El plan “Ciudad Lacustre” frente a la crisis de la vivienda en CDMX

El gobierno de la alcaldesa Clara Brugada fijó como uno de sus principales objetivos la recuperación de los cuerpos de agua de la Ciudad de México.

Fuente: Ciudad de México

La crisis de la vivienda en la Ciudad de México tiene muchas caras. Más de 200 mil viviendas se encuentran vacías en áreas centrales; muchas son inmuebles irrecuperables por haber sufrido daños en terremotos, mientras que otras podrían rehabilitarse, pero faltan inversiones para garantizar condiciones adecuadas de habitabilidad y seguridad. La ciudad también atraviesa un intenso proceso de gentrificación, concentrado en barrios como Roma y Condesa. Los fuertes incrementos en los precios de los alquileres y el desplazamiento de los hogares más vulnerables derivaron en que el Poder Ejecutivo local impulsara un proyecto de Ley de Rentas Justas y Asequibles, que aún sigue sin aprobarse.

Xochimilco es una de las 16 alcaldías de la CDMX y se ubica entre las más periféricas. Su singularidad radica en la fuerte presencia de suelo agrícola, desarrollado sobre un sistema de islas artificiales —las chinampas— construidas sobre los remanentes de los humedales sobre los que se asienta la ciudad. Es un territorio estratégico por su valor cultural e histórico —forma parte de los vestigios de la cultura azteca y fue declarado Patrimonio de la Humanidad—, por el rol que ocupa en la producción de alimentos y la seguridad alimentaria, y por su función en la recarga de los acuíferos subterráneos de los que depende la provisión de agua de la ciudad. Sin embargo, en los últimos años Xochimilco se ha convertido también en una de las nuevas fronteras de la crisis habitacional, con numerosas expansiones urbanas informales sobre suelos protegidos.
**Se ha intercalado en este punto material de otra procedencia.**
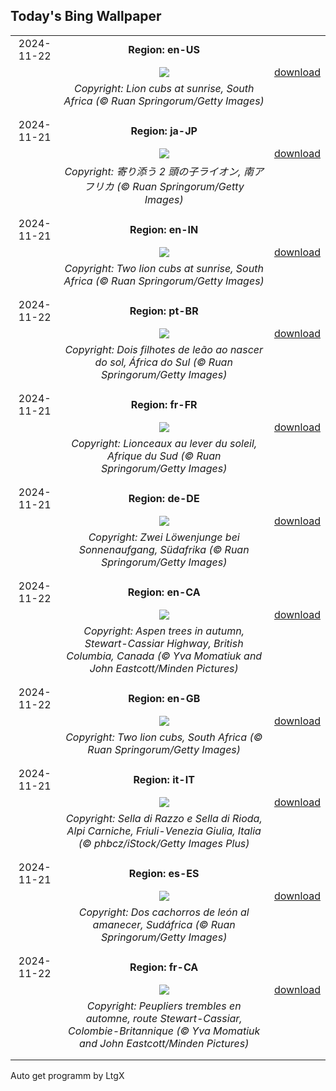 ## Today's Bing Wallpaper
|      |      |      |
| :----: | :----: | :----: |
|2024-11-22|**Region: en-US**||
||![](https://www.bing.com/th?id=OHR.LionCubs_EN-US4742616367_UHD.jpg&pid=hp&w=1152&h=648&rs=1&c=4)| [download](https://www.bing.com/th?id=OHR.LionCubs_EN-US4742616367_UHD.jpg)|
||*Copyright: Lion cubs at sunrise, South Africa (© Ruan Springorum/Getty Images)*
||
|||
|2024-11-21|**Region: ja-JP**||
||![](https://www.bing.com/th?id=OHR.LionCubs_JA-JP4693137175_UHD.jpg&pid=hp&w=1152&h=648&rs=1&c=4)| [download](https://www.bing.com/th?id=OHR.LionCubs_JA-JP4693137175_UHD.jpg)|
||*Copyright: 寄り添う 2 頭の子ライオン, 南アフリカ (© Ruan Springorum/Getty Images)*
||
|||
|2024-11-21|**Region: en-IN**||
||![](https://www.bing.com/th?id=OHR.LionCubs_EN-IN6903529152_UHD.jpg&pid=hp&w=1152&h=648&rs=1&c=4)| [download](https://www.bing.com/th?id=OHR.LionCubs_EN-IN6903529152_UHD.jpg)|
||*Copyright: Two lion cubs at sunrise, South Africa (© Ruan Springorum/Getty Images)*
||
|||
|2024-11-22|**Region: pt-BR**||
||![](https://www.bing.com/th?id=OHR.LionCubs_PT-BR9649632612_UHD.jpg&pid=hp&w=1152&h=648&rs=1&c=4)| [download](https://www.bing.com/th?id=OHR.LionCubs_PT-BR9649632612_UHD.jpg)|
||*Copyright: Dois filhotes de leão ao nascer do sol, África do Sul (© Ruan Springorum/Getty Images)*
||
|||
|2024-11-21|**Region: fr-FR**||
||![](https://www.bing.com/th?id=OHR.LionCubs_FR-FR2539679303_UHD.jpg&pid=hp&w=1152&h=648&rs=1&c=4)| [download](https://www.bing.com/th?id=OHR.LionCubs_FR-FR2539679303_UHD.jpg)|
||*Copyright: Lionceaux au lever du soleil, Afrique du Sud (© Ruan Springorum/Getty Images)*
||
|||
|2024-11-21|**Region: de-DE**||
||![](https://www.bing.com/th?id=OHR.LionCubs_DE-DE4457487465_UHD.jpg&pid=hp&w=1152&h=648&rs=1&c=4)| [download](https://www.bing.com/th?id=OHR.LionCubs_DE-DE4457487465_UHD.jpg)|
||*Copyright: Zwei Löwenjunge bei Sonnenaufgang, Südafrika (© Ruan Springorum/Getty Images)*
||
|||
|2024-11-22|**Region: en-CA**||
||![](https://www.bing.com/th?id=OHR.AspenTrees_EN-CA3238986123_UHD.jpg&pid=hp&w=1152&h=648&rs=1&c=4)| [download](https://www.bing.com/th?id=OHR.AspenTrees_EN-CA3238986123_UHD.jpg)|
||*Copyright: Aspen trees in autumn, Stewart-Cassiar Highway, British Columbia, Canada (© Yva Momatiuk and John Eastcott/Minden Pictures)*
||
|||
|2024-11-22|**Region: en-GB**||
||![](https://www.bing.com/th?id=OHR.LionCubs_EN-GB7386144841_UHD.jpg&pid=hp&w=1152&h=648&rs=1&c=4)| [download](https://www.bing.com/th?id=OHR.LionCubs_EN-GB7386144841_UHD.jpg)|
||*Copyright: Two lion cubs, South Africa (© Ruan Springorum/Getty Images)*
||
|||
|2024-11-21|**Region: it-IT**||
||![](https://www.bing.com/th?id=OHR.NationalTreeDay_IT-IT7236455581_UHD.jpg&pid=hp&w=1152&h=648&rs=1&c=4)| [download](https://www.bing.com/th?id=OHR.NationalTreeDay_IT-IT7236455581_UHD.jpg)|
||*Copyright: Sella di Razzo e Sella di Rioda, Alpi Carniche, Friuli-Venezia Giulia, Italia (© phbcz/iStock/Getty Images Plus)*
||
|||
|2024-11-21|**Region: es-ES**||
||![](https://www.bing.com/th?id=OHR.LionCubs_ES-ES2358814300_UHD.jpg&pid=hp&w=1152&h=648&rs=1&c=4)| [download](https://www.bing.com/th?id=OHR.LionCubs_ES-ES2358814300_UHD.jpg)|
||*Copyright: Dos cachorros de león al amanecer, Sudáfrica (© Ruan Springorum/Getty Images)*
||
|||
|2024-11-22|**Region: fr-CA**||
||![](https://www.bing.com/th?id=OHR.AspenTrees_FR-CA5793421150_UHD.jpg&pid=hp&w=1152&h=648&rs=1&c=4)| [download](https://www.bing.com/th?id=OHR.AspenTrees_FR-CA5793421150_UHD.jpg)|
||*Copyright: Peupliers trembles en automne, route Stewart-Cassiar, Colombie-Britannique (© Yva Momatiuk and John Eastcott/Minden Pictures)*
||
|||

Auto get programm by LtgX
El gobierno de la alcaldesa Clara Brugada fijó comouno de sus principales objetivos la recuperación de los cuerpos de agua de la Ciudad de México, y en particular de Xochimilco, en el marco del plan Ciudad Lacustre. La iniciativa contempla inversiones en equipamiento e infraestructura, mayores restricciones a las iniciativas privadas y un freno total a las urbanizaciones irregulares en áreas de conservación. El área será vigilada con tecnología satelital y contará con la colaboración de comunidades locales y trabajadores agrícolas para prevenir nuevas intervenciones sobre áreas protegidas. El objetivo es que cualquier nuevo loteo o construcción no autorizada sea detectado tempranamente y, de ser necesario, demolido con rapidez. A su vez, en urbanizaciones ya consolidadas se avanza en procesos de regularización, con rezonificación, conexión a servicios y otorgamiento de títulos. El año pasado, estos procesos alcanzaron a más de tres mil viviendas. Sin embargo, mientras persista la crisis habitacional que atraviesa la ciudad, es probable que estas tensiones se mantengan.